No, I haven't drybrushed it, I just did a simple paint job cuz I had to get ready for a birthday party. 
And, I just left the paper mache on the skull


----------



## Lilly (Jun 13, 2006)

looks good so far 
what are you using it for?


----------



## chubacabra (Jun 14, 2007)

Its just a Bucky skull I got for $5 at Hauntcon a few years ago, and paper towel mache. For the mache glue I used water, flour, and a little wood glue. Then I painted it with some cheap paints


----------



## skeletonowl (Aug 8, 2006)

sounds (and looks) good to me!

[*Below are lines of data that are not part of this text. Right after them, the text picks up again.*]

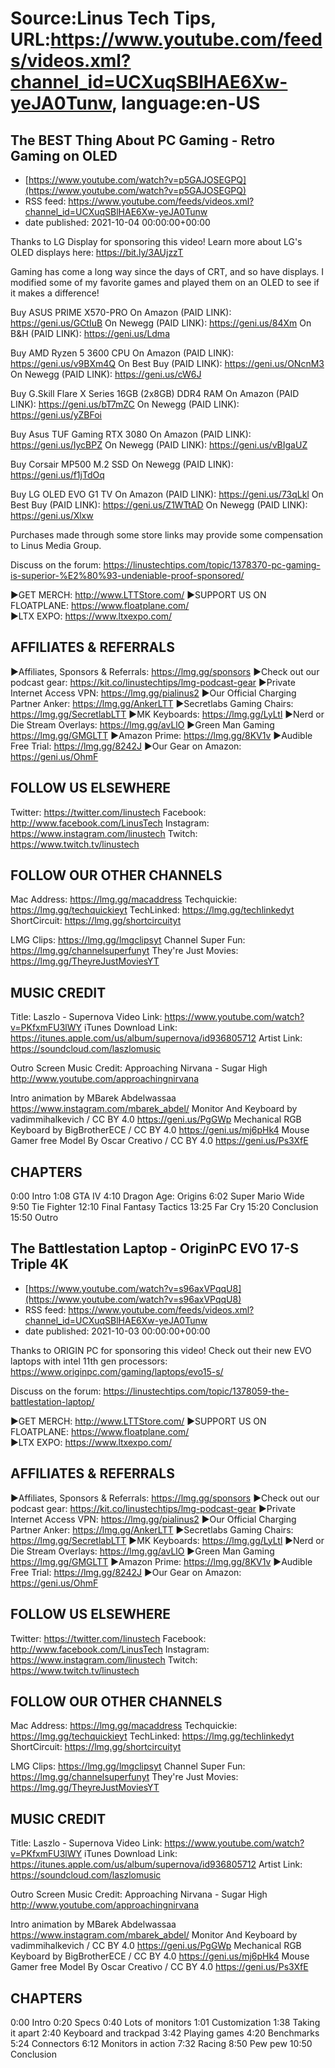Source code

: # Source:Linus Tech Tips, URL:https://www.youtube.com/feeds/videos.xml?channel_id=UCXuqSBlHAE6Xw-yeJA0Tunw, language:en-US

## The BEST Thing About PC Gaming - Retro Gaming on OLED
 - [https://www.youtube.com/watch?v=p5GAJOSEGPQ](https://www.youtube.com/watch?v=p5GAJOSEGPQ)
 - RSS feed: https://www.youtube.com/feeds/videos.xml?channel_id=UCXuqSBlHAE6Xw-yeJA0Tunw
 - date published: 2021-10-04 00:00:00+00:00

Thanks to LG Display for sponsoring this video! Learn more about LG's OLED displays here: https://bit.ly/3AUjzzT

Gaming has come a long way since the days of CRT, and so have displays. I modified some of my favorite games and played them on an OLED to see if it makes a difference!

Buy ASUS PRIME X570-PRO
On Amazon (PAID LINK): https://geni.us/GCtIuB
On Newegg (PAID LINK): https://geni.us/84Xm
On B&H (PAID LINK): https://geni.us/Ldma

Buy AMD Ryzen 5 3600 CPU
On Amazon (PAID LINK): https://geni.us/v9BXm4Q
On Best Buy (PAID LINK): https://geni.us/ONcnM3
On Newegg (PAID LINK): https://geni.us/cW6J

Buy G.Skill Flare X Series 16GB (2x8GB) DDR4 RAM
On Amazon (PAID LINK): https://geni.us/bT7mZC
On Newegg (PAID LINK): https://geni.us/yZBFoi

Buy Asus TUF Gaming RTX 3080
On Amazon (PAID LINK): https://geni.us/IycBPZ
On Newegg (PAID LINK): https://geni.us/vBIgaUZ

Buy Corsair MP500 M.2 SSD
On Newegg (PAID LINK): https://geni.us/f1jTdOq

Buy LG OLED EVO G1 TV
On Amazon (PAID LINK): https://geni.us/73qLkl
On Best Buy (PAID LINK): https://geni.us/Z1WTtAD
On Newegg (PAID LINK): https://geni.us/Xlxw

Purchases made through some store links may provide some compensation to Linus Media Group.

Discuss on the forum: https://linustechtips.com/topic/1378370-pc-gaming-is-superior-%E2%80%93-undeniable-proof-sponsored/

►GET MERCH: http://www.LTTStore.com/
►SUPPORT US ON FLOATPLANE: https://www.floatplane.com/  
►LTX EXPO: https://www.ltxexpo.com/   

AFFILIATES & REFERRALS
---------------------------------------------------
►Affiliates, Sponsors & Referrals: https://lmg.gg/sponsors
►Check out our podcast gear: https://kit.co/linustechtips/lmg-podcast-gear
►Private Internet Access VPN: https://lmg.gg/pialinus2
►Our Official Charging Partner Anker: https://lmg.gg/AnkerLTT
►Secretlabs Gaming Chairs: https://lmg.gg/SecretlabLTT
►MK Keyboards: https://lmg.gg/LyLtl
►Nerd or Die Stream Overlays: https://lmg.gg/avLlO
►Green Man Gaming https://lmg.gg/GMGLTT
►Amazon Prime: https://lmg.gg/8KV1v
►Audible Free Trial: https://lmg.gg/8242J
►Our Gear on Amazon: https://geni.us/OhmF

FOLLOW US ELSEWHERE
---------------------------------------------------  
Twitter: https://twitter.com/linustech
Facebook: http://www.facebook.com/LinusTech
Instagram: https://www.instagram.com/linustech
Twitch: https://www.twitch.tv/linustech

FOLLOW OUR OTHER CHANNELS
---------------------------------------------------  
Mac Address: https://lmg.gg/macaddress
Techquickie: https://lmg.gg/techquickieyt
TechLinked: https://lmg.gg/techlinkedyt
ShortCircuit: https://lmg.gg/shortcircuityt

LMG Clips: https://lmg.gg/lmgclipsyt
Channel Super Fun: https://lmg.gg/channelsuperfunyt
They're Just Movies: https://lmg.gg/TheyreJustMoviesYT

MUSIC CREDIT
---------------------------------------------------  
Title: Laszlo - Supernova
Video Link: https://www.youtube.com/watch?v=PKfxmFU3lWY
iTunes Download Link: https://itunes.apple.com/us/album/supernova/id936805712
Artist Link: https://soundcloud.com/laszlomusic

Outro Screen Music Credit: Approaching Nirvana - Sugar High http://www.youtube.com/approachingnirvana

Intro animation by MBarek Abdelwassaa https://www.instagram.com/mbarek_abdel/
Monitor And Keyboard by vadimmihalkevich / CC BY 4.0  https://geni.us/PgGWp
Mechanical RGB Keyboard by BigBrotherECE / CC BY 4.0 https://geni.us/mj6pHk4
Mouse Gamer free Model By Oscar Creativo / CC BY 4.0 https://geni.us/Ps3XfE

CHAPTERS
---------------------------------------------------  
0:00 Intro
1:08 GTA IV
4:10 Dragon Age: Origins
6:02 Super Mario Wide
9:50 Tie Fighter
12:10 Final Fantasy Tactics
13:25 Far Cry
15:20 Conclusion
15:50 Outro

## The Battlestation Laptop - OriginPC EVO 17-S Triple 4K
 - [https://www.youtube.com/watch?v=s96axVPqqU8](https://www.youtube.com/watch?v=s96axVPqqU8)
 - RSS feed: https://www.youtube.com/feeds/videos.xml?channel_id=UCXuqSBlHAE6Xw-yeJA0Tunw
 - date published: 2021-10-03 00:00:00+00:00

Thanks to ORIGIN PC for sponsoring this video! Check out their new EVO laptops with intel 11th gen processors: https://www.originpc.com/gaming/laptops/evo15-s/

Discuss on the forum: https://linustechtips.com/topic/1378059-the-battlestation-laptop/

►GET MERCH: http://www.LTTStore.com/
►SUPPORT US ON FLOATPLANE: https://www.floatplane.com/  
►LTX EXPO: https://www.ltxexpo.com/   

AFFILIATES & REFERRALS
---------------------------------------------------
►Affiliates, Sponsors & Referrals: https://lmg.gg/sponsors
►Check out our podcast gear: https://kit.co/linustechtips/lmg-podcast-gear
►Private Internet Access VPN: https://lmg.gg/pialinus2
►Our Official Charging Partner Anker: https://lmg.gg/AnkerLTT
►Secretlabs Gaming Chairs: https://lmg.gg/SecretlabLTT
►MK Keyboards: https://lmg.gg/LyLtl
►Nerd or Die Stream Overlays: https://lmg.gg/avLlO
►Green Man Gaming https://lmg.gg/GMGLTT
►Amazon Prime: https://lmg.gg/8KV1v
►Audible Free Trial: https://lmg.gg/8242J
►Our Gear on Amazon: https://geni.us/OhmF

FOLLOW US ELSEWHERE
---------------------------------------------------  
Twitter: https://twitter.com/linustech
Facebook: http://www.facebook.com/LinusTech
Instagram: https://www.instagram.com/linustech
Twitch: https://www.twitch.tv/linustech

FOLLOW OUR OTHER CHANNELS
---------------------------------------------------  
Mac Address: https://lmg.gg/macaddress
Techquickie: https://lmg.gg/techquickieyt
TechLinked: https://lmg.gg/techlinkedyt
ShortCircuit: https://lmg.gg/shortcircuityt

LMG Clips: https://lmg.gg/lmgclipsyt
Channel Super Fun: https://lmg.gg/channelsuperfunyt
They're Just Movies: https://lmg.gg/TheyreJustMoviesYT

MUSIC CREDIT
---------------------------------------------------  
Title: Laszlo - Supernova
Video Link: https://www.youtube.com/watch?v=PKfxmFU3lWY
iTunes Download Link: https://itunes.apple.com/us/album/supernova/id936805712
Artist Link: https://soundcloud.com/laszlomusic

Outro Screen Music Credit: Approaching Nirvana - Sugar High http://www.youtube.com/approachingnirvana

Intro animation by MBarek Abdelwassaa https://www.instagram.com/mbarek_abdel/
Monitor And Keyboard by vadimmihalkevich / CC BY 4.0  https://geni.us/PgGWp
Mechanical RGB Keyboard by BigBrotherECE / CC BY 4.0 https://geni.us/mj6pHk4
Mouse Gamer free Model By Oscar Creativo / CC BY 4.0 https://geni.us/Ps3XfE

CHAPTERS
---------------------------------------------------  
0:00 Intro
0:20 Specs
0:40 Lots of monitors
1:01 Customization
1:38 Taking it apart
2:40 Keyboard and trackpad
3:42 Playing games
4:20 Benchmarks
5:24 Connectors
6:12 Monitors in action
7:32 Racing
8:50 Pew pew
10:50 Conclusion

I guess paper mache can really enhance something.


----------



## Ghoulbug (Apr 24, 2007)

Looks good to me.


----------



## Beepem (Jul 17, 2006)

not tony the tiger? looks great


----------



## CerysCrow (Jan 22, 2007)

nice job.


----------



## chubacabra (Jun 14, 2007)

Thanks everyone, and Lilly, I dont have any plans for him, I just got bored and made him


----------



## scareme (Aug 29, 2006)

There's always room for another skull around the place. Looks Good.


----------



## Lilly (Jun 13, 2006)

thats cool chuppy..
you can always use him as a centerpiece on a food table.


----------



## Lakeside Haunt (May 31, 2007)

Nice job I think it could use a more thourough paint job though.


----------



## Lagrousome (Apr 12, 2007)

Great job Chub!
I need to pull some of my skellies out of the attic and start on re-vamping them! They are looking pretty sad compared to the one's I'm seeing here!


----------